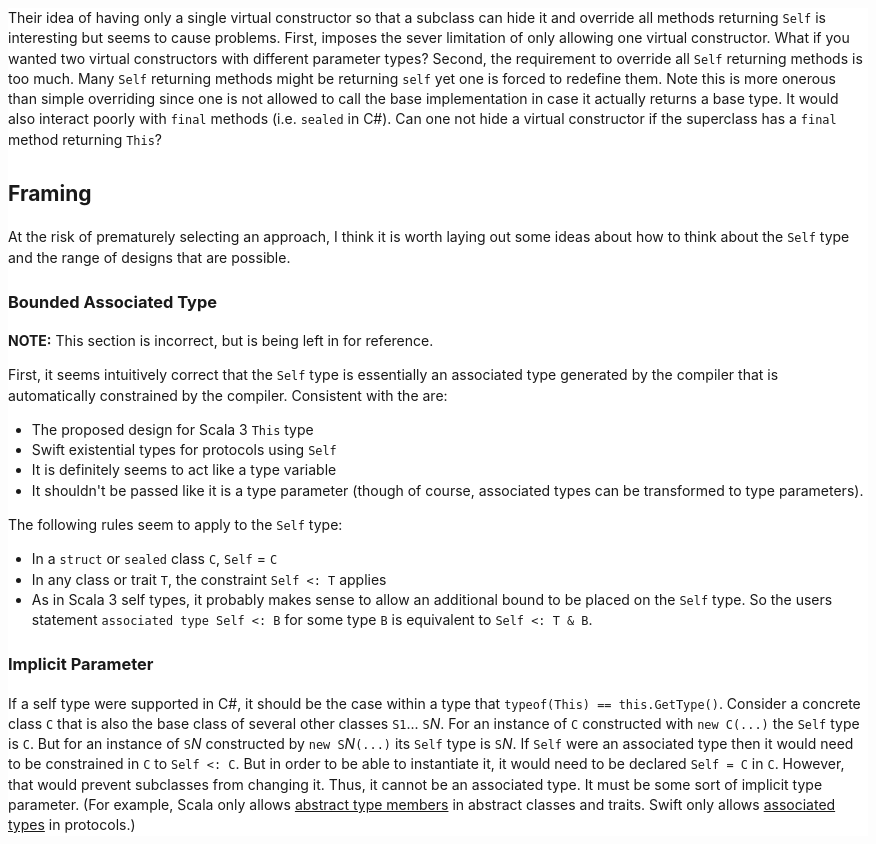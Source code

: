 Their idea of having only a single virtual constructor so that a subclass can hide it and override
all methods returning `Self` is interesting but seems to cause problems. First, imposes the sever
limitation of only allowing one virtual constructor. What if you wanted two virtual constructors
with different parameter types? Second, the requirement to override all `Self` returning methods is
too much. Many `Self` returning methods might be returning `self` yet one is forced to redefine
them. Note this is more onerous than simple overriding since one is not allowed to call the base
implementation in case it actually returns a base type. It would also interact poorly with `final`
methods (i.e. `sealed` in C#). Can one not hide a virtual constructor if the superclass has a
`final` method returning `This`?

## Framing

At the risk of prematurely selecting an approach, I think it is worth laying out some ideas about
how to think about the `Self` type and the range of designs that are possible.

### Bounded Associated Type

**NOTE:** This section is incorrect, but is being left in for reference.

First, it seems intuitively correct that the `Self` type is essentially an associated type generated
by the compiler that is automatically constrained by the compiler. Consistent with the are:

* The proposed design for Scala 3 `This` type
* Swift existential types for protocols using `Self`
* It is definitely seems to act like a type variable
* It shouldn't be passed like it is a type parameter (though of course, associated types can be
  transformed to type parameters).

The following rules seem to apply to the `Self` type:

* In a `struct` or `sealed` class `C`, `Self` = `C`
* In any class or trait `T`, the constraint `Self <: T` applies
* As in Scala 3 self types, it probably makes sense to allow an additional bound to be placed on the
  `Self` type. So the users statement `associated type Self <: B` for some type `B` is equivalent to
  `Self <: T & B`.

### Implicit Parameter

If a self type were supported in C#, it should be the case within a type that `typeof(This) ==
this.GetType()`. Consider a concrete class `C` that is also the base class of several other classes
`S1`... `S`*N*. For an instance of `C` constructed with `new C(...)` the `Self` type is `C`. But for
an instance of `S`*N* constructed by `new S`*N*`(...)` its `Self` type is `S`*N*. If `Self` were an
associated type then it would need to be constrained in `C` to `Self <: C`. But in order to be able
to instantiate it, it would need to be declared `Self = C` in `C`. However, that would prevent
subclasses from changing it. Thus, it cannot be an associated type. It must be some sort of implicit
type parameter. (For example, Scala only allows [abstract type
members](https://docs.scala-lang.org/tour/abstract-type-members.html) in abstract classes and
traits. Swift only allows [associated
types](https://docs.swift.org/swift-book/documentation/the-swift-programming-language/generics/#Associated-Types)
in protocols.)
##############################
= WHAT YOU WILL DO =
Which lines in the records above contain the word "abstract"? Return each of them.

= RESULT OF THE EXERCISE =
type parameter. (For example, Scala only allows [abstract type
members](https://docs.scala-lang.org/tour/abstract-type-members.html) in abstract classes and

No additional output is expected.